Goal of the exercise.
In the entries that follow, find every line containing "paragraph" and copy it.

(Dataset entries)
=== Section Start ===

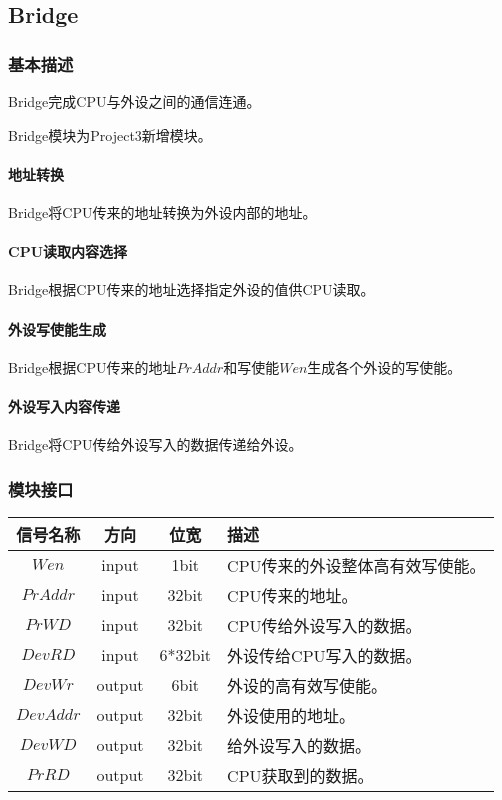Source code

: \documentclass[main.tex]{subfiles}
\begin{document}
\clearpage \subsection{Bridge}
\subsubsection{基本描述}
Bridge完成CPU与外设之间的通信连通。

Bridge模块为Project3新增模块。

\paragraph{地址转换}
Bridge将CPU传来的地址转换为外设内部的地址。

\paragraph{CPU读取内容选择}
Bridge根据CPU传来的地址选择指定外设的值供CPU读取。

\paragraph{外设写使能生成}
Bridge根据CPU传来的地址$PrAddr$和写使能$Wen$生成各个外设的写使能。

\paragraph{外设写入内容传递}
Bridge将CPU传给外设写入的数据传递给外设。

\subsubsection{模块接口}
\begin{center}
    \begin{tabular}[]{c c c l}
        \toprule
        信号名称 & 方向 & 位宽 & 描述 \\
        \midrule
        $Wen$ & input & 1bit & CPU传来的外设整体高有效写使能。 \\
        $PrAddr$ & input & 32bit & CPU传来的地址。 \\
        $PrWD$ & input & 32bit & CPU传给外设写入的数据。 \\
        $DevRD$ & input & 6*32bit & 外设传给CPU写入的数据。\\
        $DevWr$ & output & 6bit & 外设的高有效写使能。\\
        $DevAddr$ & output & 32bit & 外设使用的地址。 \\
        $DevWD$ & output & 32bit & 给外设写入的数据。 \\
        $PrRD$ & output & 32bit & CPU获取到的数据。 \\
        \bottomrule
    \end{tabular}
\end{center}
\end{document}
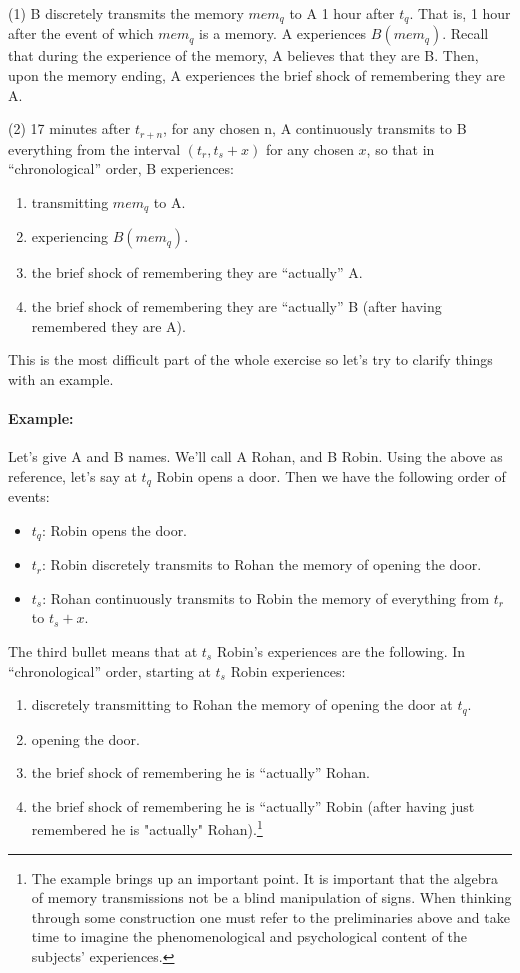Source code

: \documentclass{article}
\begin{document}
\noindent (1) B discretely transmits the memory $mem_q$ to A 1 hour after $t_q$. That is, 1 hour after the event of which $mem_q$ is a memory. A experiences $B(mem_q)$. Recall that during the experience of the memory, A believes that they are B. Then, upon the memory ending, A experiences the brief shock of remembering they are A.

\vspace{1em} %

\noindent (2) 17 minutes after $t_{r+n}$, for any chosen n, A continuously transmits to B everything from the interval $(t_{r}, t_s+x)$ for any chosen $x$, so that in ``chronological'' order, B experiences: 
\begin{enumerate}
    \item transmitting $mem_q$ to A.
    \item experiencing $B(mem_q)$.
    \item the brief shock of remembering they are ``actually'' A.
    \item the brief shock of remembering they are ``actually'' B (after having remembered they are A).
\end{enumerate} 
\vspace{1em}
\noindent This is the most difficult part of the whole exercise so let's try to clarify things with an example.
\paragraph{Example:}
Let's give A and B names. We'll call A Rohan, and B Robin. Using the above as reference, let's say at $t_q$ Robin opens a door. Then we have the following order of events:
\begin{itemize}
    \item $t_q$: Robin opens the door.
    \item $t_r$: Robin discretely transmits to Rohan the memory of opening the door.
    \item $t_s$: Rohan continuously transmits to Robin the memory of everything from $t_r$ to $t_{s}+x$.
\end{itemize}
The third bullet means that at $t_s$ Robin's experiences are the following. In ``chronological'' order, starting at $t_s$ Robin experiences:
\begin{enumerate}
    \item discretely transmitting to Rohan the memory of opening the door at $t_q$.
    \item opening the door.
    \item the brief shock of remembering he is ``actually'' Rohan.
    \item the brief shock of remembering he is ``actually'' Robin (after having just remembered he is "actually" Rohan).\footnote{The example brings up an important point. It is important that the algebra of memory transmissions not be a blind manipulation of signs. When thinking through some construction one must refer to the preliminaries above and take time to imagine the phenomenological and psychological content of the subjects' experiences.}
\end{enumerate}
\end{document}
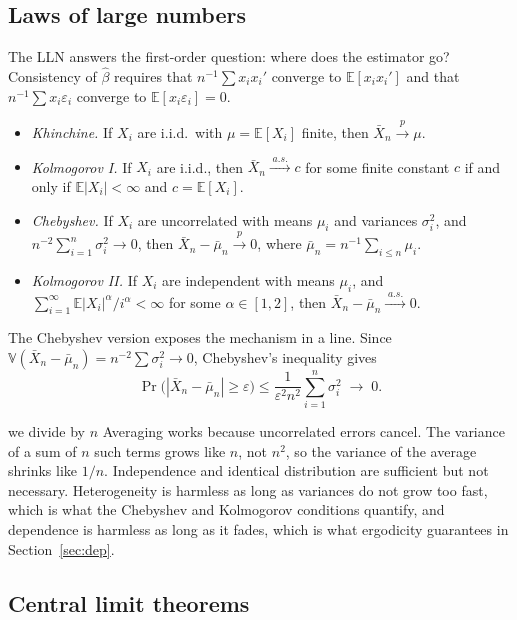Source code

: \documentclass[11pt,a4paper]{article}
\newcommand{\E}{\mathbb{E}}
\newcommand{\V}{\mathbb{V}}
\newcommand{\cp}{\xrightarrow{\;p\;}}
\newcommand{\cas}{\xrightarrow{\;a.s.\;}}
\newcommand{\bh}{\hat\beta}
\newcommand{\iid}{i.i.d.}
\begin{document}
\subsection{Laws of large numbers}

The LLN answers the first-order question: where does the estimator go? Consistency of $\bh$ requires that $n^{-1}\sum x_ix_i'$ converge to $\E[x_ix_i']$ and that $n^{-1}\sum x_i\varepsilon_i$ converge to $\E[x_i\varepsilon_i]=0$.

\begin{theorem}\leavevmode
\begin{itemize}
\item \emph{Khinchine.} If $X_i$ are \iid\ with $\mu=\E[X_i]$ finite, then $\bar X_n\cp\mu$.
\item \emph{Kolmogorov I.} If $X_i$ are \iid, then $\bar X_n\cas c$ for some finite constant $c$ if and only if $\E|X_i|<\infty$ and $c=\E[X_i]$.
\item \emph{Chebyshev.} If $X_i$ are uncorrelated with means $\mu_i$ and variances $\sigma_i^2$, and $n^{-2}\sum_{i=1}^n\sigma_i^2\to0$, then $\bar X_n-\bar\mu_n\cp0$, where $\bar\mu_n=n^{-1}\sum_{i\le n}\mu_i$.
\item \emph{Kolmogorov II.} If $X_i$ are independent with means $\mu_i$, and $\sum_{i=1}^\infty\E|X_i|^\alpha/i^\alpha<\infty$ for some $\alpha\in[1,2]$, then $\bar X_n-\bar\mu_n\cas0$.
\end{itemize}
\end{theorem}

The Chebyshev version exposes the mechanism in a line. Since $\V(\bar X_n-\bar\mu_n)=n^{-2}\sum\sigma_i^2\to0$, Chebyshev's inequality gives
\[
\Pr\big(|\bar X_n-\bar\mu_n|\geq\varepsilon\big)\leq\frac{1}{\varepsilon^2n^2}\sum_{i=1}^n\sigma_i^2\;\longrightarrow\;0 .
\]

\begin{whybox}{we divide by $n$}
Averaging works because uncorrelated errors cancel. The variance of a sum of $n$ such terms grows like $n$, not $n^2$, so the variance of the average shrinks like $1/n$. Independence and identical distribution are sufficient but not necessary. Heterogeneity is harmless as long as variances do not grow too fast, which is what the Chebyshev and Kolmogorov conditions quantify, and dependence is harmless as long as it fades, which is what ergodicity guarantees in Section~\ref{sec:dep}.
\end{whybox}

\subsection{Central limit theorems}
\end{document}
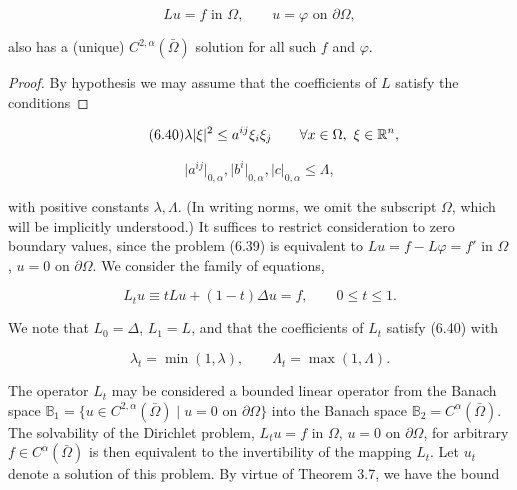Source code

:\begin{equation}
\tag{6.39}
Lu=f \text{ in } \Omega,\qquad u=\varphi \text{ on } \partial\Omega,
\end{equation}

also has a (unique) $C^{2,\alpha}(\bar{\Omega})$ solution for all such $f$ and $\varphi$.

\begin{proof}
By hypothesis we may assume that the coefficients of $L$ satisfy the conditions
\end{proof}

\begin{equation}
\tag{6.40}
\lambda \lvert \xi\rvert^2 \le a^{ij}\xi_i\xi_j \qquad \forall x\in\Omega,\ \xi\in\R^n,
\end{equation}

\begin{equation}
\lvert a^{ij}\rvert_{0,\alpha}, \lvert b^i\rvert_{0,\alpha}, \lvert c\rvert_{0,\alpha} \le \Lambda,
\end{equation}




with positive constants $\lambda, \Lambda$. (In writing norms, we omit the subscript $\Omega$, which will be implicitly understood.) It suffices to restrict consideration to zero boundary values, since the problem (6.39) is equivalent to $Lu=f-L\varphi=f'$ in $\Omega$, $u=0$ on $\partial\Omega$.
We consider the family of equations,

\begin{equation}
\tag{6.41}
L_tu \equiv tLu + (1-t)\Delta u = f, \qquad 0 \le t \le 1.
\end{equation}

We note that $L_0 = \Delta$, $L_1 = L$, and that the coefficients of $L_t$ satisfy (6.40) with

\[
\lambda_t = \min(1,\lambda), \qquad \Lambda_t = \max(1,\Lambda).
\]

The operator $L_t$ may be considered a bounded linear operator from the Banach space $\mathbb{B}_1 = \{u \in C^{2,\alpha}(\bar{\Omega}) \mid u = 0 \text{ on } \partial\Omega\}$ into the Banach space $\mathbb{B}_2 = C^\alpha(\bar{\Omega})$. The solvability of the Dirichlet problem, $L_tu=f$ in $\Omega$, $u=0$ on $\partial\Omega$, for arbitrary $f \in C^\alpha(\bar{\Omega})$ is then equivalent to the invertibility of the mapping $L_t$. Let $u_t$ denote a solution of this problem. By virtue of Theorem 3.7, we have the bound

=== Section End ===

Answer to the problem.
\paragraph{地址转换}
\paragraph{CPU读取内容选择}
\paragraph{外设写使能生成}
\paragraph{外设写入内容传递}
\paragraph{Example:}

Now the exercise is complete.